**Exercise**
Your answer should be the lines below from the one with "flex本身具有等高性，因a" to the one with "方法二：Grid(W3c还在草案中)", both included, given again exactly and with nothing added.

Segment Start: Input

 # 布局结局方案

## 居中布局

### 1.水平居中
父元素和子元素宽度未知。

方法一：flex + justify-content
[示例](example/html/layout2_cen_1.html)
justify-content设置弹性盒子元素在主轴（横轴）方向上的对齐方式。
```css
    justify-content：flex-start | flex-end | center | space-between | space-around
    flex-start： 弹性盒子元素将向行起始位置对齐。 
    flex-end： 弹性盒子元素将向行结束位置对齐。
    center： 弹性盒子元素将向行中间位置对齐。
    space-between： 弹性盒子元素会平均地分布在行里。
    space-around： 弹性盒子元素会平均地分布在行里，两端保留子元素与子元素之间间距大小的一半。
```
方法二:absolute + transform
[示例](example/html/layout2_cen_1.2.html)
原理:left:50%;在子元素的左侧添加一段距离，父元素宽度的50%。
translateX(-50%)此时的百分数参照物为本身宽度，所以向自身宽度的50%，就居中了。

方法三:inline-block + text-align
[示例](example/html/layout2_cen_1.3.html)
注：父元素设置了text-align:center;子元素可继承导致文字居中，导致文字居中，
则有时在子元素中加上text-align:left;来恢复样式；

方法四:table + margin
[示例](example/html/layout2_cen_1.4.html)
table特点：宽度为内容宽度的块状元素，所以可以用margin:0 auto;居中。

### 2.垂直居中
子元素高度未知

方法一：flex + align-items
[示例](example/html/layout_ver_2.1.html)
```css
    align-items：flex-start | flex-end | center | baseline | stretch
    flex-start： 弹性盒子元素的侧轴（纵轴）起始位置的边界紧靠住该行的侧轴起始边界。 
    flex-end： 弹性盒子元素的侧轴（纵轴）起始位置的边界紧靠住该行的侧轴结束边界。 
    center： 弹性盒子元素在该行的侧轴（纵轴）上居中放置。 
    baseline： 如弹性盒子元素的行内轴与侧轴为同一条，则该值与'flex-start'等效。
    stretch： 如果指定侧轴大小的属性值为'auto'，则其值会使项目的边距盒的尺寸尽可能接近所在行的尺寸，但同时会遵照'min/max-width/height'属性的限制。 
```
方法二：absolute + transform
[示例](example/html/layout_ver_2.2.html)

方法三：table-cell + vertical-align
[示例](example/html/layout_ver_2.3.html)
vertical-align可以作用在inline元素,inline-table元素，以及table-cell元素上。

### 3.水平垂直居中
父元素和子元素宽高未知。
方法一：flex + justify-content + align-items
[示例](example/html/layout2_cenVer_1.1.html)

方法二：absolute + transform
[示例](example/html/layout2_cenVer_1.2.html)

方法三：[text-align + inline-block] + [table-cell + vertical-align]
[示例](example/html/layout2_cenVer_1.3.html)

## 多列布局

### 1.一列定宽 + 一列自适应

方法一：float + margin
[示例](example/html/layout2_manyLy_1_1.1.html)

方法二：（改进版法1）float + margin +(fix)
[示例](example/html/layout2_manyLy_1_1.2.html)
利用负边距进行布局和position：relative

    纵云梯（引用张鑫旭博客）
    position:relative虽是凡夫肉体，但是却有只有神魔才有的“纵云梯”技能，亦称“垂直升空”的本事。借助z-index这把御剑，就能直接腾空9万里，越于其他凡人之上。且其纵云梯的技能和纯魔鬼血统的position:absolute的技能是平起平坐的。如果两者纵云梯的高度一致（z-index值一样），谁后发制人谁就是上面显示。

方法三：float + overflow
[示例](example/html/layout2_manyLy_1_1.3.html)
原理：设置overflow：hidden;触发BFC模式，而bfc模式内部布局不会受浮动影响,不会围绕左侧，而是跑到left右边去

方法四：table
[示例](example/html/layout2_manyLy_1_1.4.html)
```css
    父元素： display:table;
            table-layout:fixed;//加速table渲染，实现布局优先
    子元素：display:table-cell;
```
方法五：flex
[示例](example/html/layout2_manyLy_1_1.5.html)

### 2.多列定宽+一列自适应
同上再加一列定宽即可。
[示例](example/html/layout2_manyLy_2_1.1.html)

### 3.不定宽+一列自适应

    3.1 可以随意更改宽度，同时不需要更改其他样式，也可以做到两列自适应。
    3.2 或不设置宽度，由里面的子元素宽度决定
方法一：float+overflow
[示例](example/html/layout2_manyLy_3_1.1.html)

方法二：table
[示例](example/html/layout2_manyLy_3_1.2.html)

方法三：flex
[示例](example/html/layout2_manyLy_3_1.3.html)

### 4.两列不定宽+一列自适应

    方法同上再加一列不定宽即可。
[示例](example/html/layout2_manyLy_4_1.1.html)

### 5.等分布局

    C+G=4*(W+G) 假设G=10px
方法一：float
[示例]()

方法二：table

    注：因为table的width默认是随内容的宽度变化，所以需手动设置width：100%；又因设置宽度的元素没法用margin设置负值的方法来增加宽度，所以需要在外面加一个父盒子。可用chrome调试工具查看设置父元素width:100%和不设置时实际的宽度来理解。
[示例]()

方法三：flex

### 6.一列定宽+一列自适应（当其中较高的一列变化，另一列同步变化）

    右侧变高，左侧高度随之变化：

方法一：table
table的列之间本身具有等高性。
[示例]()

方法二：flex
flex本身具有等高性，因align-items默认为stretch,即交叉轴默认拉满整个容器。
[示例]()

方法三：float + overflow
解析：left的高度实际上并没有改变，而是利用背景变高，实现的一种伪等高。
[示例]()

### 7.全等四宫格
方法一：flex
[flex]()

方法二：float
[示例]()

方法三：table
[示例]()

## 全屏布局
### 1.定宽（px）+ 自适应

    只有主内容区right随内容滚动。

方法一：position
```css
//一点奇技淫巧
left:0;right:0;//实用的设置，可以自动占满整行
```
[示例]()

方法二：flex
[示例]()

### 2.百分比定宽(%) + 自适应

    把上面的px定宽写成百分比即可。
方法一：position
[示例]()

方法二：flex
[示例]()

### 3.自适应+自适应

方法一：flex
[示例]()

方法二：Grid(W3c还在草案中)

Segment End: Input
Segment Start: Input

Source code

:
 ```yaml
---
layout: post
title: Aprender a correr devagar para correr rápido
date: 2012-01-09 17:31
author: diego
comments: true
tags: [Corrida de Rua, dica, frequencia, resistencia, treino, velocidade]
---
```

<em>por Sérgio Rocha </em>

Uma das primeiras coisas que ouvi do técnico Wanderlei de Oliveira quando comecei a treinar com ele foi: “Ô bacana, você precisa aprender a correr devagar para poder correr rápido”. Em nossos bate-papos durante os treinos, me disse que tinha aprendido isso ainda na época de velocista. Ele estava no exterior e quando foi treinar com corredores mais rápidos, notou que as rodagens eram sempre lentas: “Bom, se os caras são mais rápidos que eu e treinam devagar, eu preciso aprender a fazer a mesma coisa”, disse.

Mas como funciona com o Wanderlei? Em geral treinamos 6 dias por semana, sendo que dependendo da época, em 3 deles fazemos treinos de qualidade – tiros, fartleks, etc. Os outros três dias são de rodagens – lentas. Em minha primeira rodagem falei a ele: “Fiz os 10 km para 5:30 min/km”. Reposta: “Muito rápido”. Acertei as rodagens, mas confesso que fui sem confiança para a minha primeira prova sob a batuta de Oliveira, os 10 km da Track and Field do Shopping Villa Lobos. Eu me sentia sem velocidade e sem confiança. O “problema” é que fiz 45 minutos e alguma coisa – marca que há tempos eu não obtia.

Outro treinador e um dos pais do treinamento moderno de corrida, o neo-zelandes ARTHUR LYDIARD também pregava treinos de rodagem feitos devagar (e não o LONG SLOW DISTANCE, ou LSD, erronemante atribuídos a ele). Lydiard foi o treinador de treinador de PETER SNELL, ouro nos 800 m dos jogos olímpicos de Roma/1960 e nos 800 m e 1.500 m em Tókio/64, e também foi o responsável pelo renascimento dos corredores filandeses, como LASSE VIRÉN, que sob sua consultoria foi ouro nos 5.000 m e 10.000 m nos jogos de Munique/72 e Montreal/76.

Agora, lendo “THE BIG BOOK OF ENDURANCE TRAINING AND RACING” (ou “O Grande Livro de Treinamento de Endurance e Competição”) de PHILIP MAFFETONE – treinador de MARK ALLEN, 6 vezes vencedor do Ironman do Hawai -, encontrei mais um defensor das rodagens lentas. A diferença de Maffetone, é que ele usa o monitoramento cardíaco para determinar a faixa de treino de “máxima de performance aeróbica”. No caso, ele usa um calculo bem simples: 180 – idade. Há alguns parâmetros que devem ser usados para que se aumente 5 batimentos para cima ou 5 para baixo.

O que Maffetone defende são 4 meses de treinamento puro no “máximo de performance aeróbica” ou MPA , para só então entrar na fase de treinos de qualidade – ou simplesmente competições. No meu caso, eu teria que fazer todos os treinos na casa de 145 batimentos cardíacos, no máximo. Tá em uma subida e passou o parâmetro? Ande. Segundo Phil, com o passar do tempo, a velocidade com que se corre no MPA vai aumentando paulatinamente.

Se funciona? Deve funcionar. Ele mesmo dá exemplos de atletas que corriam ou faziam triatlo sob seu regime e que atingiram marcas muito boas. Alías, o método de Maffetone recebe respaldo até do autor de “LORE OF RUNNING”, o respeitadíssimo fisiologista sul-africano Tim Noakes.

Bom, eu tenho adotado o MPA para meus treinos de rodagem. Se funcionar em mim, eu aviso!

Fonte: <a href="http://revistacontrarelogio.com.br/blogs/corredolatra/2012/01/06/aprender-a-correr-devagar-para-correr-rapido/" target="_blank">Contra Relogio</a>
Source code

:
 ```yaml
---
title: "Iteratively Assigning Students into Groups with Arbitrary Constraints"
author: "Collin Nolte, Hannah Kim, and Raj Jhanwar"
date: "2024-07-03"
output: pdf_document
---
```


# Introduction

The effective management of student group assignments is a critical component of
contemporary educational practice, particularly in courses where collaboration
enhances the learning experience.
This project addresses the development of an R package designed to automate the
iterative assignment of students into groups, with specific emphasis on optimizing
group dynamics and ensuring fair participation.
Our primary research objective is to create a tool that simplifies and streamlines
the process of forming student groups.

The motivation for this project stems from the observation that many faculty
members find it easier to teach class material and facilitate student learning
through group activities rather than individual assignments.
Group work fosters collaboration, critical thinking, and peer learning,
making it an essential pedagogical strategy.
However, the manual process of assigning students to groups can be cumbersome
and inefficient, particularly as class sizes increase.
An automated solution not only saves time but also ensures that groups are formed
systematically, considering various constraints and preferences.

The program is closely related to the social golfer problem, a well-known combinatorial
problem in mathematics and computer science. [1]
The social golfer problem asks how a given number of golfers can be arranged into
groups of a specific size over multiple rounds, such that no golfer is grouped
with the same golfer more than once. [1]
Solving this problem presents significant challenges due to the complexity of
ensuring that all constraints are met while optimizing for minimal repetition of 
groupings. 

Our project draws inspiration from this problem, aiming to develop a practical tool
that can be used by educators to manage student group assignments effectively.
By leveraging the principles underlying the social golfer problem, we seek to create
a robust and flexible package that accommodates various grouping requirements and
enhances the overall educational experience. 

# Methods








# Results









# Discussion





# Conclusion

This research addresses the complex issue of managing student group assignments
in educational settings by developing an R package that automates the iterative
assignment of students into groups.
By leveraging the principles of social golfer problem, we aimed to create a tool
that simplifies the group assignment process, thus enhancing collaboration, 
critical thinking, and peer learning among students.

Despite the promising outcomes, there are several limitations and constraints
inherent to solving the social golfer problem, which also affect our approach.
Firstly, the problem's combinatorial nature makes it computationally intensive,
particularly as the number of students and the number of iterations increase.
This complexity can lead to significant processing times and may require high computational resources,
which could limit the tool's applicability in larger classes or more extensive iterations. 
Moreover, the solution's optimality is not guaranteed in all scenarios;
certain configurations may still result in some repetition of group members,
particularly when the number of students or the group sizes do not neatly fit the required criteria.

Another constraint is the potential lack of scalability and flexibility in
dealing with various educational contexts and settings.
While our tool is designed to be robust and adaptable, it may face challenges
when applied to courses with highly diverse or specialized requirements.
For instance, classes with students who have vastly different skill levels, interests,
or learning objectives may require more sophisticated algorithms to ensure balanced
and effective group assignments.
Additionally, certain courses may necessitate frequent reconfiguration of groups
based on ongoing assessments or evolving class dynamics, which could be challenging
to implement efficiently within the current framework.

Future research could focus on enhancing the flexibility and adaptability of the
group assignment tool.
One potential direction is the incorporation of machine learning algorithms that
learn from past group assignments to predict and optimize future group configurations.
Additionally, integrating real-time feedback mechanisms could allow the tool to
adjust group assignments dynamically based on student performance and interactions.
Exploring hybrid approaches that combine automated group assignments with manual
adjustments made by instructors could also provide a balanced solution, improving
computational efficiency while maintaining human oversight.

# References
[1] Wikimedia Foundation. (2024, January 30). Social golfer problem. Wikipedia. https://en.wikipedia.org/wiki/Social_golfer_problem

Segment End: Input

**Exercise result**
flex本身具有等高性，因align-items默认为stretch,即交叉轴默认拉满整个容器。
[示例]()

方法三：float + overflow
解析：left的高度实际上并没有改变，而是利用背景变高，实现的一种伪等高。
[示例]()

### 7.全等四宫格
方法一：flex
[flex]()

方法二：float
[示例]()

方法三：table
[示例]()

## 全屏布局
### 1.定宽（px）+ 自适应

    只有主内容区right随内容滚动。

方法一：position
```css
//一点奇技淫巧
left:0;right:0;//实用的设置，可以自动占满整行
```
[示例]()

方法二：flex
[示例]()

### 2.百分比定宽(%) + 自适应

    把上面的px定宽写成百分比即可。
方法一：position
[示例]()

方法二：flex
[示例]()

### 3.自适应+自适应

方法一：flex
[示例]()

方法二：Grid(W3c还在草案中)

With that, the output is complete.